→ Exercise objective:
Copy out each line of the listing below that contains the word "Name".

→ Task inputs:
* * * * * * * * *
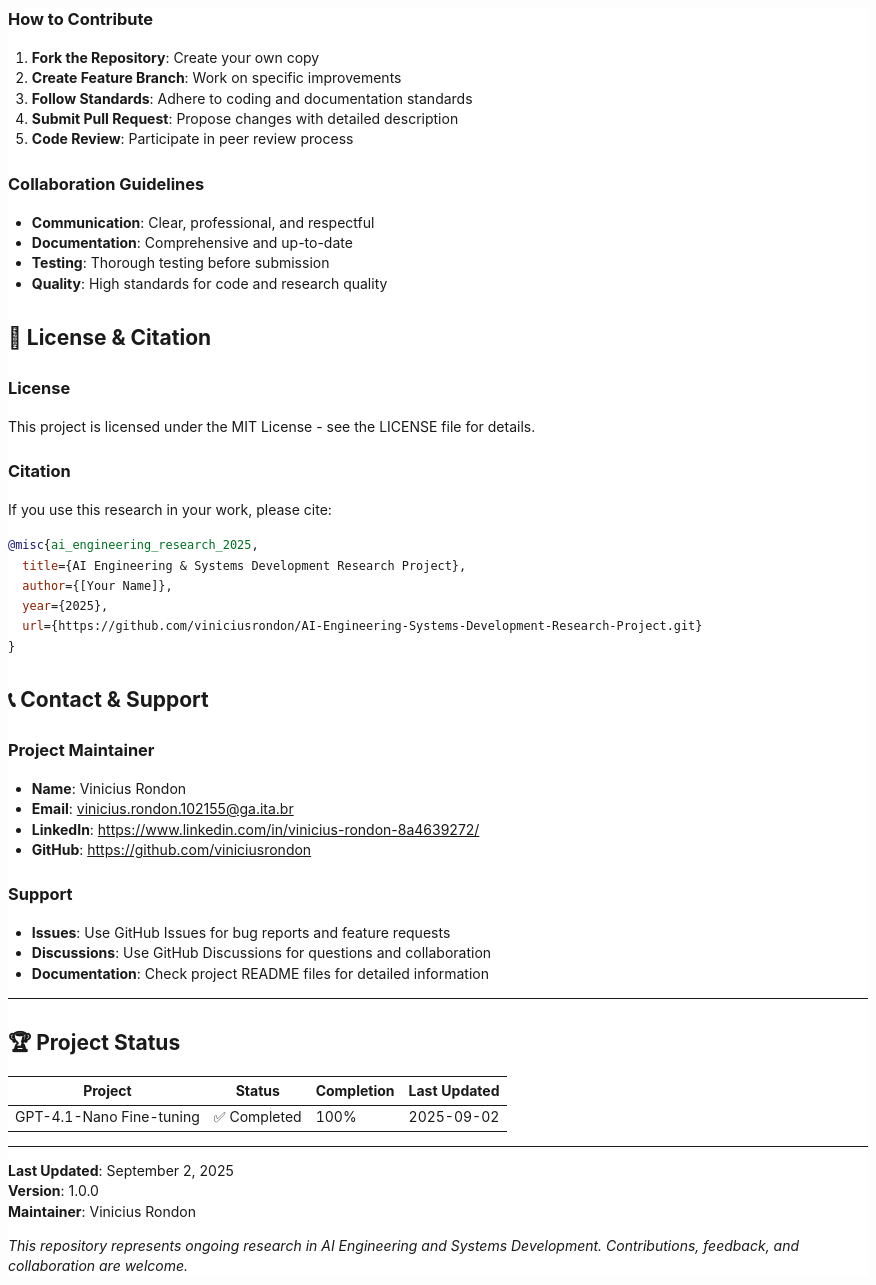 ### How to Contribute
1. **Fork the Repository**: Create your own copy
2. **Create Feature Branch**: Work on specific improvements
3. **Follow Standards**: Adhere to coding and documentation standards
4. **Submit Pull Request**: Propose changes with detailed description
5. **Code Review**: Participate in peer review process

### Collaboration Guidelines
- **Communication**: Clear, professional, and respectful
- **Documentation**: Comprehensive and up-to-date
- **Testing**: Thorough testing before submission
- **Quality**: High standards for code and research quality

## 📄 License & Citation

### License
This project is licensed under the MIT License - see the LICENSE file for details.

### Citation
If you use this research in your work, please cite:

```bibtex
@misc{ai_engineering_research_2025,
  title={AI Engineering & Systems Development Research Project},
  author={[Your Name]},
  year={2025},
  url={https://github.com/viniciusrondon/AI-Engineering-Systems-Development-Research-Project.git}
}
```

## 📞 Contact & Support

### Project Maintainer
- **Name**: Vinicius Rondon
- **Email**: vinicius.rondon.102155@ga.ita.br
- **LinkedIn**: https://www.linkedin.com/in/vinicius-rondon-8a4639272/
- **GitHub**: https://github.com/viniciusrondon

### Support
- **Issues**: Use GitHub Issues for bug reports and feature requests
- **Discussions**: Use GitHub Discussions for questions and collaboration
- **Documentation**: Check project README files for detailed information

---

## 🏆 Project Status

| Project | Status | Completion | Last Updated |
|---------|--------|------------|--------------|
| GPT-4.1-Nano Fine-tuning | ✅ Completed | 100% | 2025-09-02 |


---

**Last Updated**: September 2, 2025  
**Version**: 1.0.0  
**Maintainer**: Vinicius Rondon

*This repository represents ongoing research in AI Engineering and Systems Development. Contributions, feedback, and collaboration are welcome.*

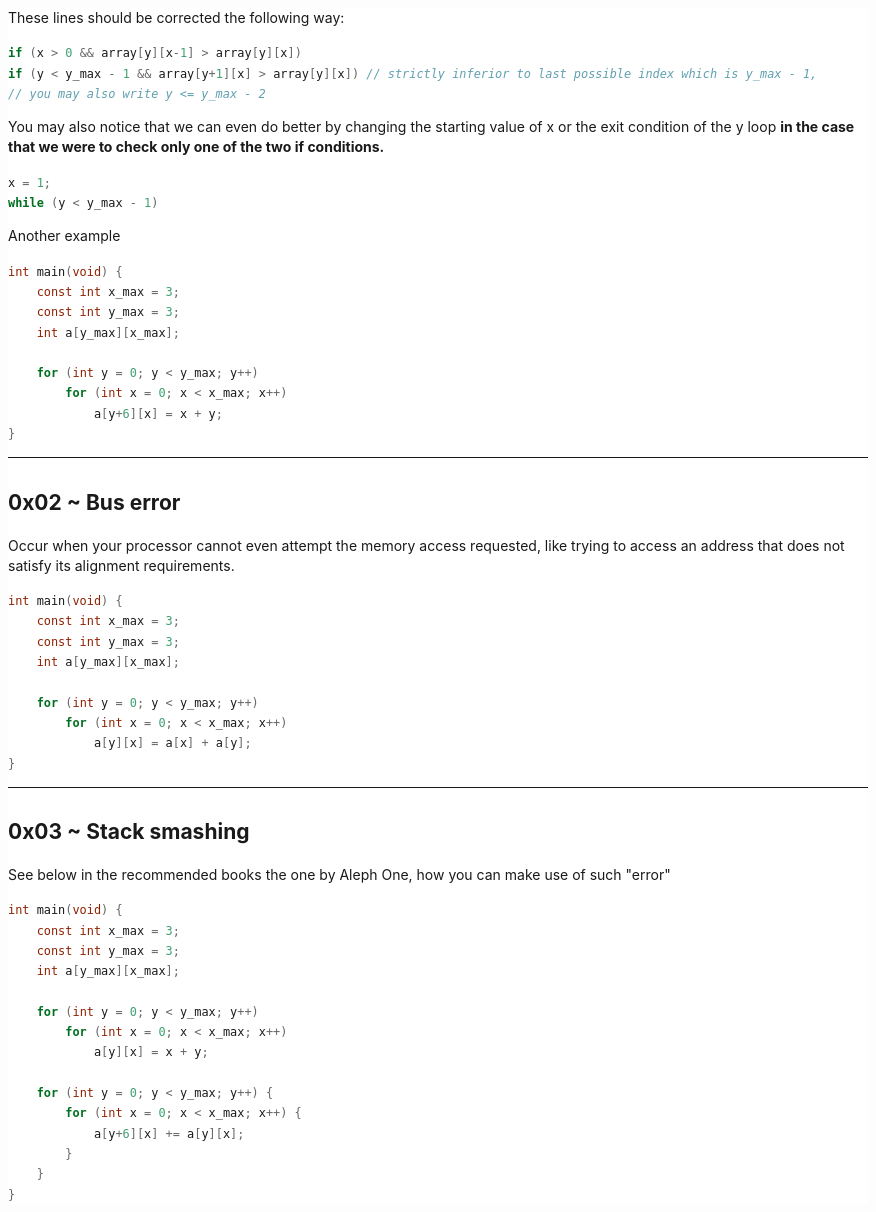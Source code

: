These lines should be corrected the following way:
```c
if (x > 0 && array[y][x-1] > array[y][x])
if (y < y_max - 1 && array[y+1][x] > array[y][x]) // strictly inferior to last possible index which is y_max - 1,
// you may also write y <= y_max - 2
```

You may also notice that we can even do better by changing the starting value of x or the exit condition of the y loop **in the case that we were to check only one of the two if conditions.**
```c
x = 1;
while (y < y_max - 1)
```

Another example
```c
int main(void) {
	const int x_max = 3;
	const int y_max = 3;
	int a[y_max][x_max];
	
	for (int y = 0; y < y_max; y++)
    	for (int x = 0; x < x_max; x++)
			a[y+6][x] = x + y;
}
```

---
## 0x02 ~ Bus error

Occur when your processor cannot even attempt the memory access requested, like trying to access an address that does not satisfy its alignment requirements.
```c
int main(void) {
	const int x_max = 3;
	const int y_max = 3;
	int a[y_max][x_max];
	
	for (int y = 0; y < y_max; y++)
    	for (int x = 0; x < x_max; x++)
			a[y][x] = a[x] + a[y];
}
```


---
## 0x03 ~ Stack smashing

See below in the recommended books the one by Aleph One, how you can make use of such "error"
```c
int main(void) {
	const int x_max = 3;
	const int y_max = 3;
	int a[y_max][x_max];
	
	for (int y = 0; y < y_max; y++)
    	for (int x = 0; x < x_max; x++)
        	a[y][x] = x + y;

	for (int y = 0; y < y_max; y++) {
    	for (int x = 0; x < x_max; x++) {
        	a[y+6][x] += a[y][x];
    	}
	}
}
```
* * * * * * * * *
→ Result for this exercise:
  author={[Your Name]},
- **Name**: Vinicius Rondon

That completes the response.